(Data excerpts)
'''

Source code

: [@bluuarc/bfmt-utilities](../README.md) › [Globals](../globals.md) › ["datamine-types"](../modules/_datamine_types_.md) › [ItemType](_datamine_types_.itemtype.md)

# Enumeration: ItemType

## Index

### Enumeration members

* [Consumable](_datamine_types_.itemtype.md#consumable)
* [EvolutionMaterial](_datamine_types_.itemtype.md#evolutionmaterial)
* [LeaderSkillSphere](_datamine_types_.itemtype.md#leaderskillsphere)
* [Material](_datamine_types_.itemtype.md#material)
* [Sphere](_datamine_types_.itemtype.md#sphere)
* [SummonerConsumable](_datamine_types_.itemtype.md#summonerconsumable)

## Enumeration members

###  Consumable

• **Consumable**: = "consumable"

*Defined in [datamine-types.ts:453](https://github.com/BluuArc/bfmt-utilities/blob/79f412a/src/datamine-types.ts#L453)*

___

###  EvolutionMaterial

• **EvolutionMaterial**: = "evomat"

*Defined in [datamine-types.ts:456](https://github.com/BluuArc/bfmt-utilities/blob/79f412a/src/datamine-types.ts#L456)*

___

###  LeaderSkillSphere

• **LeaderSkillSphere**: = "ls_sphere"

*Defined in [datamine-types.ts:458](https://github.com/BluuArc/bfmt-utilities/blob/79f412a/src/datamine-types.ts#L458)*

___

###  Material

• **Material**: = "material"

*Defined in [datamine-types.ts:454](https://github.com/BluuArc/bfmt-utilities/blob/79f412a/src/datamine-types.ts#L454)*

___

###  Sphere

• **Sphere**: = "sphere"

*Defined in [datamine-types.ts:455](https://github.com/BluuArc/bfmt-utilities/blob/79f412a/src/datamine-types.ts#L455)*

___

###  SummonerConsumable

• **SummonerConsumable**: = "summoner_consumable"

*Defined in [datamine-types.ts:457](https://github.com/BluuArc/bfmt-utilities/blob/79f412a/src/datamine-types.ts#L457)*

'''

* Your assignment:
Copy each line of the preceding data that contains the string "EvolutionMaterial".

* Reply to the task:
* [EvolutionMaterial](_datamine_types_.itemtype.md#evolutionmaterial)
###  EvolutionMaterial
• **EvolutionMaterial**: = "evomat"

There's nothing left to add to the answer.